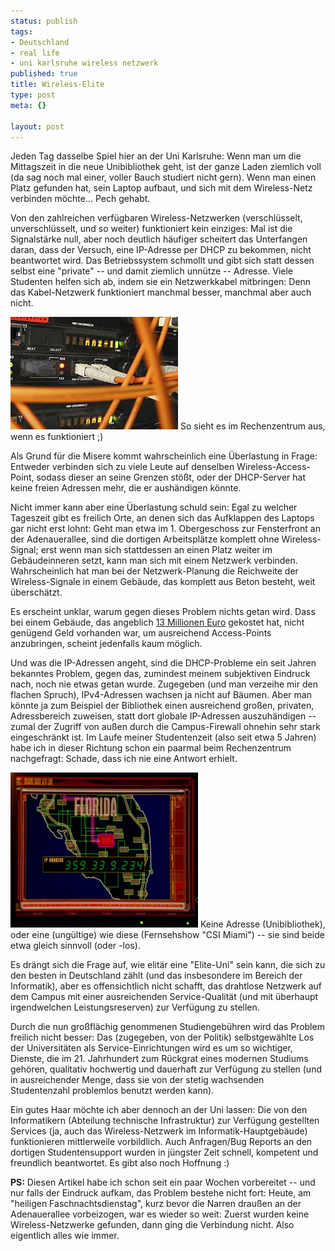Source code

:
 ```yaml
--- 
status: publish
tags: 
- Deutschland
- real life
- uni karlsruhe wireless netzwerk
published: true
title: Wireless-Elite
type: post
meta: {}

layout: post
---
```

Jeden Tag dasselbe Spiel hier an der Uni Karlsruhe: Wenn man um die Mittagszeit in die neue Unibibliothek geht, ist der ganze Laden ziemlich voll (da sag noch mal einer, voller Bauch studiert nicht gern). Wenn man einen Platz gefunden hat, sein Laptop aufbaut, und sich mit dem Wireless-Netz verbinden möchte... Pech gehabt.

Von den zahlreichen verfügbaren Wireless-Netzwerken (verschlüsselt, unverschlüsselt, und so weiter) funktioniert kein einziges: Mal ist die Signalstärke null, aber noch deutlich häufiger scheitert das Unterfangen daran, dass der Versuch, eine IP-Adresse per DHCP zu bekommen, nicht beantwortet wird. Das Betriebssystem schmollt und gibt sich statt dessen selbst eine "private" -- und damit ziemlich unnütze -- Adresse. Viele Studenten helfen sich ab, indem sie ein Netzwerkkabel mitbringen: Denn das Kabel-Netzwerk funktioniert manchmal besser, manchmal aber auch nicht.

<div class="img-label">
<img src='/media/wp/2008/02/rz08.jpg' alt='Rechenzentrum der Uni KA' />
So sieht es im Rechenzentrum aus, wenn es funktioniert ;)
</div>

Als Grund für die Misere kommt wahrscheinlich eine Überlastung in Frage: Entweder verbinden sich zu viele Leute auf denselben Wireless-Access-Point, sodass dieser an seine Grenzen stößt, oder der DHCP-Server hat keine freien Adressen mehr, die er aushändigen könnte.

Nicht immer kann aber eine Überlastung schuld sein: Egal zu welcher Tageszeit gibt es freilich Orte, an denen sich das Aufklappen des Laptops gar nicht erst lohnt: Geht man etwa im 1. Obergeschoss zur Fensterfront an der Adenauerallee, sind die dortigen Arbeitsplätze komplett ohne Wireless-Signal; erst wenn man sich stattdessen an einen Platz weiter im Gebäudeinneren setzt, kann man sich mit einem Netzwerk verbinden. Wahrscheinlich hat man bei der Netzwerk-Planung die Reichweite der Wireless-Signale in einem Gebäude, das komplett aus Beton besteht, weit überschätzt.

Es erscheint unklar, warum gegen dieses Problem nichts getan wird. Dass bei einem Gebäude, das angeblich <a href="http://www.ka-news.de/karlsruhe/news.php4?show=hok2006424-1117E">13 Millionen Euro</a> gekostet hat, nicht genügend Geld vorhanden war, um ausreichend Access-Points anzubringen, scheint jedenfalls kaum möglich.

Und was die IP-Adressen angeht, sind die DHCP-Probleme ein seit Jahren bekanntes Problem, gegen das, zumindest meinem subjektiven Eindruck nach, noch nie etwas getan wurde. Zugegeben (und man verzeihe mir den flachen Spruch), IPv4-Adressen wachsen ja nicht auf Bäumen. Aber man könnte ja zum Beispiel der Bibliothek einen ausreichend großen, privaten, Adressbereich zuweisen, statt dort globale IP-Adressen auszuhändigen -- zumal der Zugriff von außen durch die Campus-Firewall ohnehin sehr stark eingeschränkt ist. Im Laufe meiner Studentenzeit (also seit etwa 5 Jahren) habe ich in dieser Richtung schon ein paarmal beim Rechenzentrum nachgefragt: Schade, dass ich nie eine Antwort erhielt.

<div class="img-label">
<img src='/media/wp/2008/02/csi-ip-address.png' alt='CSI Miami IP-Adresse' />
Keine Adresse (Unibibliothek), oder eine (ungültige) wie diese (Fernsehshow "CSI Miami") -- sie sind beide etwa gleich sinnvoll (oder -los).
</div>

Es drängt sich die Frage auf, wie elitär eine "Elite-Uni" sein kann, die sich zu den besten in Deutschland zählt (und das insbesondere im Bereich der Informatik), aber es offensichtlich nicht schafft, das drahtlose Netzwerk auf dem Campus mit einer ausreichenden Service-Qualität (und mit überhaupt irgendwelchen Leistungsreserven) zur Verfügung zu stellen.

Durch die nun großflächig genommenen Studiengebühren wird das Problem freilich nicht besser: Das (zugegeben, von der Politik) selbstgewählte Los der Universitäten als Service-Einrichtungen wird es um so wichtiger, Dienste, die im 21. Jahrhundert zum Rückgrat eines modernen Studiums gehören, qualitativ hochwertig und dauerhaft zur Verfügung zu stellen (und in ausreichender Menge, dass sie von der stetig wachsenden Studentenzahl problemlos benutzt werden kann).

Ein gutes Haar möchte ich aber dennoch an der Uni lassen: Die von den Informatikern (Abteilung technische Infrastruktur) zur Verfügung gestellten Services (ja, auch das Wireless-Netzwerk im Informatik-Hauptgebäude) funktionieren mittlerweile vorbildlich. Auch Anfragen/Bug Reports an den dortigen Studentensupport wurden in jüngster Zeit schnell, kompetent und freundlich beantwortet. Es gibt also noch Hoffnung :)

<strong>PS:</strong> Diesen Artikel habe ich schon seit ein paar Wochen vorbereitet -- und nur falls der Eindruck aufkam, das Problem bestehe nicht fort: Heute, am "heiligen Faschnachtsdienstag", kurz bevor die Narren draußen an der Adenauerallee vorbeizogen, war es wieder so weit: Zuerst wurden keine Wireless-Netzwerke gefunden, dann ging die Verbindung nicht. Also eigentlich alles wie immer.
------------------------------
- [TASK PROMPT] Please, without any of the pictures, set down exactly the lines from the beginning of the listing to the line that contains "Als Grund für", inclusive.

- [OUTPUT OF THE EXERCISE]
Source code

:
 ```yaml
--- 
status: publish
tags: 
- Deutschland
- real life
- uni karlsruhe wireless netzwerk
published: true
title: Wireless-Elite
type: post
meta: {}

layout: post
---
```

Jeden Tag dasselbe Spiel hier an der Uni Karlsruhe: Wenn man um die Mittagszeit in die neue Unibibliothek geht, ist der ganze Laden ziemlich voll (da sag noch mal einer, voller Bauch studiert nicht gern). Wenn man einen Platz gefunden hat, sein Laptop aufbaut, und sich mit dem Wireless-Netz verbinden möchte... Pech gehabt.

Von den zahlreichen verfügbaren Wireless-Netzwerken (verschlüsselt, unverschlüsselt, und so weiter) funktioniert kein einziges: Mal ist die Signalstärke null, aber noch deutlich häufiger scheitert das Unterfangen daran, dass der Versuch, eine IP-Adresse per DHCP zu bekommen, nicht beantwortet wird. Das Betriebssystem schmollt und gibt sich statt dessen selbst eine "private" -- und damit ziemlich unnütze -- Adresse. Viele Studenten helfen sich ab, indem sie ein Netzwerkkabel mitbringen: Denn das Kabel-Netzwerk funktioniert manchmal besser, manchmal aber auch nicht.

<div class="img-label">
<img src='/media/wp/2008/02/rz08.jpg' alt='Rechenzentrum der Uni KA' />
So sieht es im Rechenzentrum aus, wenn es funktioniert ;)
</div>

Als Grund für die Misere kommt wahrscheinlich eine Überlastung in Frage: Entweder verbinden sich zu viele Leute auf denselben Wireless-Access-Point, sodass dieser an seine Grenzen stößt, oder der DHCP-Server hat keine freien Adressen mehr, die er aushändigen könnte.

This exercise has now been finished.